• TASK INSTRUCTIONS
Here is the task for the records below: repeat exactly the lines from the one with "- Composable: Works" to the one with "3. **Torque and", both included, and nothing else.

== == ==

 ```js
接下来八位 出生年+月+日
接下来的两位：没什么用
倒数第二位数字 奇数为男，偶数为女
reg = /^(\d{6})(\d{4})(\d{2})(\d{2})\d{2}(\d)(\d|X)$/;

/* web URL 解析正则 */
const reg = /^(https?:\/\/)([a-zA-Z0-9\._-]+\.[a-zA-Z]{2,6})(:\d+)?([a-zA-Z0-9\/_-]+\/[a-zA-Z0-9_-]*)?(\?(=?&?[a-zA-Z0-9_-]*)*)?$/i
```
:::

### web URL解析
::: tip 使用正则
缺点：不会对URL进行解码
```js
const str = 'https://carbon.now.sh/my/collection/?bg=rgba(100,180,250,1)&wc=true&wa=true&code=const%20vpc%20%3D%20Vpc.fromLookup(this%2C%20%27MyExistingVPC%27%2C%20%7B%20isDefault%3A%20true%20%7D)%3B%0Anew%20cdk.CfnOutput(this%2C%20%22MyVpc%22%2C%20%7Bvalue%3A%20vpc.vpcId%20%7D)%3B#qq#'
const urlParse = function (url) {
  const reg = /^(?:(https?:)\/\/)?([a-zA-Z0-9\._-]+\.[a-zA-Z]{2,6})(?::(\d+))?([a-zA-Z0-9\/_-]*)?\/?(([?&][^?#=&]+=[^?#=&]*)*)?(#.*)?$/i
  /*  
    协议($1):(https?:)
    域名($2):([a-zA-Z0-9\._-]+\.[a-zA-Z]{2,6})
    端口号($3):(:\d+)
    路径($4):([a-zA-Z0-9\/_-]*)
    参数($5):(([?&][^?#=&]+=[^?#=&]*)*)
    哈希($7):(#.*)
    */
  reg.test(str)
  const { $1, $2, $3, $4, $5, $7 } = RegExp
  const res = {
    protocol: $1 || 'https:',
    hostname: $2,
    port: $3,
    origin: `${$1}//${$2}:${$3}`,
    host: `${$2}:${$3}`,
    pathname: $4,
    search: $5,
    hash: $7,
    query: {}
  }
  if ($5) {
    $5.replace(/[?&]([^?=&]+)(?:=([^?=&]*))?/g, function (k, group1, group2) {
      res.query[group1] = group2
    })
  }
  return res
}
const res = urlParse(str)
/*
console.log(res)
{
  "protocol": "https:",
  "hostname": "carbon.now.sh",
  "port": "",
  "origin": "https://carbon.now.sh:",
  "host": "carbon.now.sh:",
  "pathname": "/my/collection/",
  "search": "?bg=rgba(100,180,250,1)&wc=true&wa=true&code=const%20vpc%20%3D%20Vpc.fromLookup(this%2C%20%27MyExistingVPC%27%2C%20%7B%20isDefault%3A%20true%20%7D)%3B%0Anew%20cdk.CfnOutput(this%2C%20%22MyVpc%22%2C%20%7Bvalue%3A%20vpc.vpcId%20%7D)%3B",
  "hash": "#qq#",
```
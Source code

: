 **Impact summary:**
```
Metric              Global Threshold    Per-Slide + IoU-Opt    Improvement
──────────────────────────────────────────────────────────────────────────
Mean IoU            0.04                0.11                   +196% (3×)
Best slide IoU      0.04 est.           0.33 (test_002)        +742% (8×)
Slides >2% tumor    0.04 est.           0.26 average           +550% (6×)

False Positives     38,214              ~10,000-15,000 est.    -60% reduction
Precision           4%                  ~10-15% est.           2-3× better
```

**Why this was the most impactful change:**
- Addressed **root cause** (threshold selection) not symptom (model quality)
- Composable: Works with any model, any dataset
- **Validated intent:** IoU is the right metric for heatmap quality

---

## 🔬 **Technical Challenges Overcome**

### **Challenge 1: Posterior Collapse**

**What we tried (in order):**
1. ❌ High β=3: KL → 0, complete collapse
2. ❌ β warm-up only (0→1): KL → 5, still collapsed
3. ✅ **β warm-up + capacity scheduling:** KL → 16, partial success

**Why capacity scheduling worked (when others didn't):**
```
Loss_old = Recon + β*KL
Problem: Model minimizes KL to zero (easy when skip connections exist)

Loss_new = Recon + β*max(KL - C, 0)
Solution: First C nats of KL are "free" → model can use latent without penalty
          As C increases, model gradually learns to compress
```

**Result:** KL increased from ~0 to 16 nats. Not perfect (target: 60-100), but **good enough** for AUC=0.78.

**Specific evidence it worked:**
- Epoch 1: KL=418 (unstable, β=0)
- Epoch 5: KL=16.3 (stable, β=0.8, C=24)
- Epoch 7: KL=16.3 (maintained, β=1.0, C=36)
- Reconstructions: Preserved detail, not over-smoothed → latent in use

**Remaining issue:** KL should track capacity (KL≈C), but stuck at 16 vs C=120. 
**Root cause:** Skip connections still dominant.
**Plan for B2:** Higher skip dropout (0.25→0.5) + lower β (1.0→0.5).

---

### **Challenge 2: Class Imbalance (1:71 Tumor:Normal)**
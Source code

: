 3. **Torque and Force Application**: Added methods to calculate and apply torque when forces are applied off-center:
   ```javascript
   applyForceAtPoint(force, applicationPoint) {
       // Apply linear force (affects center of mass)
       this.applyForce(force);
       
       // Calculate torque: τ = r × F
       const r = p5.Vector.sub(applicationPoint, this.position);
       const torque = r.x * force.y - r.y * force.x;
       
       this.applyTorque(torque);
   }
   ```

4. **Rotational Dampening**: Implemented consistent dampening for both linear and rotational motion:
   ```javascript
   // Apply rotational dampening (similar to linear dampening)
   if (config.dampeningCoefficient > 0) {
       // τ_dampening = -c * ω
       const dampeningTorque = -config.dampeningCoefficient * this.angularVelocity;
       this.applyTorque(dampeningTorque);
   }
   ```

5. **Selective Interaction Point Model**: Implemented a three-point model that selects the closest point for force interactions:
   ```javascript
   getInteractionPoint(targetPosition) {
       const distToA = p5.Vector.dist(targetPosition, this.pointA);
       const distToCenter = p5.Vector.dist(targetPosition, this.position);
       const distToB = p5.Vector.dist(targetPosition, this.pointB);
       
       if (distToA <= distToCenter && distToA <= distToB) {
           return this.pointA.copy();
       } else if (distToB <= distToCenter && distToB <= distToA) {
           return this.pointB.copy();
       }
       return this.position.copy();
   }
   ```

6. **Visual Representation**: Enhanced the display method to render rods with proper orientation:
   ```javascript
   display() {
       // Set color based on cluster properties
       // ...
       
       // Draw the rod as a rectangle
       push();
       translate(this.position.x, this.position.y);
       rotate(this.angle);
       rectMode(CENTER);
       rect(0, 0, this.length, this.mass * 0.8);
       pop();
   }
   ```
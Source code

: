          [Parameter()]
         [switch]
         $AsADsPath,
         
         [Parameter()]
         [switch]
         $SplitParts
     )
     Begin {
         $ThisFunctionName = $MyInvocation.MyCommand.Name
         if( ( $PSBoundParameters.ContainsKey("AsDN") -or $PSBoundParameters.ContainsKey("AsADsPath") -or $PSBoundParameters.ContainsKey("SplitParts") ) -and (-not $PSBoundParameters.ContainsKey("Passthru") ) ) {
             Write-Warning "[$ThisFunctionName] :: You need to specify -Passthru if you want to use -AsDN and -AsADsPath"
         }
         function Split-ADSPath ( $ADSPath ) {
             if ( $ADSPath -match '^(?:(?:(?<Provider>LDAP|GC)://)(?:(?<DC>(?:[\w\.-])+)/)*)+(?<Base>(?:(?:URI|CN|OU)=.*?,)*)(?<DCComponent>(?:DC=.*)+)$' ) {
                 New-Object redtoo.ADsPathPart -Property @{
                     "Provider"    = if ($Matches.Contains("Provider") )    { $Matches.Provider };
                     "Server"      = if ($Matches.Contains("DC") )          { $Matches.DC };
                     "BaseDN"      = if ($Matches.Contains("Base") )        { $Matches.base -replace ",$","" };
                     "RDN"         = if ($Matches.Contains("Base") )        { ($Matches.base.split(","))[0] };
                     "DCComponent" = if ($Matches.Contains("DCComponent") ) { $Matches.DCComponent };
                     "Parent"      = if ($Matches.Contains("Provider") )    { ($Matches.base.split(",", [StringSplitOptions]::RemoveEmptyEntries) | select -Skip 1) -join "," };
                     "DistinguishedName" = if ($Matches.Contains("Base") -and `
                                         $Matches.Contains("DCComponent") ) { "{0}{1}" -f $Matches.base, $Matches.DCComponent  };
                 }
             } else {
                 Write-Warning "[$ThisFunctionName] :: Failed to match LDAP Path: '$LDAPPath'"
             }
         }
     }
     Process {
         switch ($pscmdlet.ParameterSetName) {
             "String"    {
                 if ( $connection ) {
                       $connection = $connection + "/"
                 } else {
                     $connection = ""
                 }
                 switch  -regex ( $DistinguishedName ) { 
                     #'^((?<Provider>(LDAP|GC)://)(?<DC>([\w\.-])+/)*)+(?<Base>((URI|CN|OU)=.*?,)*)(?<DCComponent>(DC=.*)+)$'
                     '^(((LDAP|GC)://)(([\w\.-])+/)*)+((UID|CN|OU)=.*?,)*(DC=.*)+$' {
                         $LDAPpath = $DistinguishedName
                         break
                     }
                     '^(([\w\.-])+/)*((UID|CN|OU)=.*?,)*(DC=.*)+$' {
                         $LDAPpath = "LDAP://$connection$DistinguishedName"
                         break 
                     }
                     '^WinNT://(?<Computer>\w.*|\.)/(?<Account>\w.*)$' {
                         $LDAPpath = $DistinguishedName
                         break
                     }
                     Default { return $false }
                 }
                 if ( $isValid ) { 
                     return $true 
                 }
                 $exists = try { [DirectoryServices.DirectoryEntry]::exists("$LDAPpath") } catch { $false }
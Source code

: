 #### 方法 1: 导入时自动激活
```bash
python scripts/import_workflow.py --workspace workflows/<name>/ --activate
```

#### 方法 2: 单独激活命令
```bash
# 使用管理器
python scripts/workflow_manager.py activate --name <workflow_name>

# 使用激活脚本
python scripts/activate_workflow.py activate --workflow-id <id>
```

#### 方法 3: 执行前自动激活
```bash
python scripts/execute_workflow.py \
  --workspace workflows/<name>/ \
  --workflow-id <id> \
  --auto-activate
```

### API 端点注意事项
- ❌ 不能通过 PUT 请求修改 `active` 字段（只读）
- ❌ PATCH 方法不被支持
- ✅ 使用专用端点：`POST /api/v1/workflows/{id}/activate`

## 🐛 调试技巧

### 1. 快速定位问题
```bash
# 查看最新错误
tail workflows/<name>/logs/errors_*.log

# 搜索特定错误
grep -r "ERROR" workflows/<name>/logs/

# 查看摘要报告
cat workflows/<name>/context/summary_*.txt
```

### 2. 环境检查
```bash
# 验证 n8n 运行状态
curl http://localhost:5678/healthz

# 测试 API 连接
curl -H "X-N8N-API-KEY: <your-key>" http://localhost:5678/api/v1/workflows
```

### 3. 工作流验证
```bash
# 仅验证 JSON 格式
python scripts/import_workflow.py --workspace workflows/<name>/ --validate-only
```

== == ==

• ANSWER FOR THE TASK
- Composable: Works with any model, any dataset
- **Validated intent:** IoU is the right metric for heatmap quality

---

## 🔬 **Technical Challenges Overcome**

### **Challenge 1: Posterior Collapse**

**What we tried (in order):**
1. ❌ High β=3: KL → 0, complete collapse
2. ❌ β warm-up only (0→1): KL → 5, still collapsed
3. ✅ **β warm-up + capacity scheduling:** KL → 16, partial success

**Why capacity scheduling worked (when others didn't):**
```
Loss_old = Recon + β*KL
Problem: Model minimizes KL to zero (easy when skip connections exist)

Loss_new = Recon + β*max(KL - C, 0)
Solution: First C nats of KL are "free" → model can use latent without penalty
          As C increases, model gradually learns to compress
```

**Result:** KL increased from ~0 to 16 nats. Not perfect (target: 60-100), but **good enough** for AUC=0.78.

**Specific evidence it worked:**
- Epoch 1: KL=418 (unstable, β=0)
- Epoch 5: KL=16.3 (stable, β=0.8, C=24)
- Epoch 7: KL=16.3 (maintained, β=1.0, C=36)
- Reconstructions: Preserved detail, not over-smoothed → latent in use

**Remaining issue:** KL should track capacity (KL≈C), but stuck at 16 vs C=120. 
**Root cause:** Skip connections still dominant.
**Plan for B2:** Higher skip dropout (0.25→0.5) + lower β (1.0→0.5).

---

### **Challenge 2: Class Imbalance (1:71 Tumor:Normal)**
Source code

: 3. **Torque and Force Application**: Added methods to calculate and apply torque when forces are applied off-center:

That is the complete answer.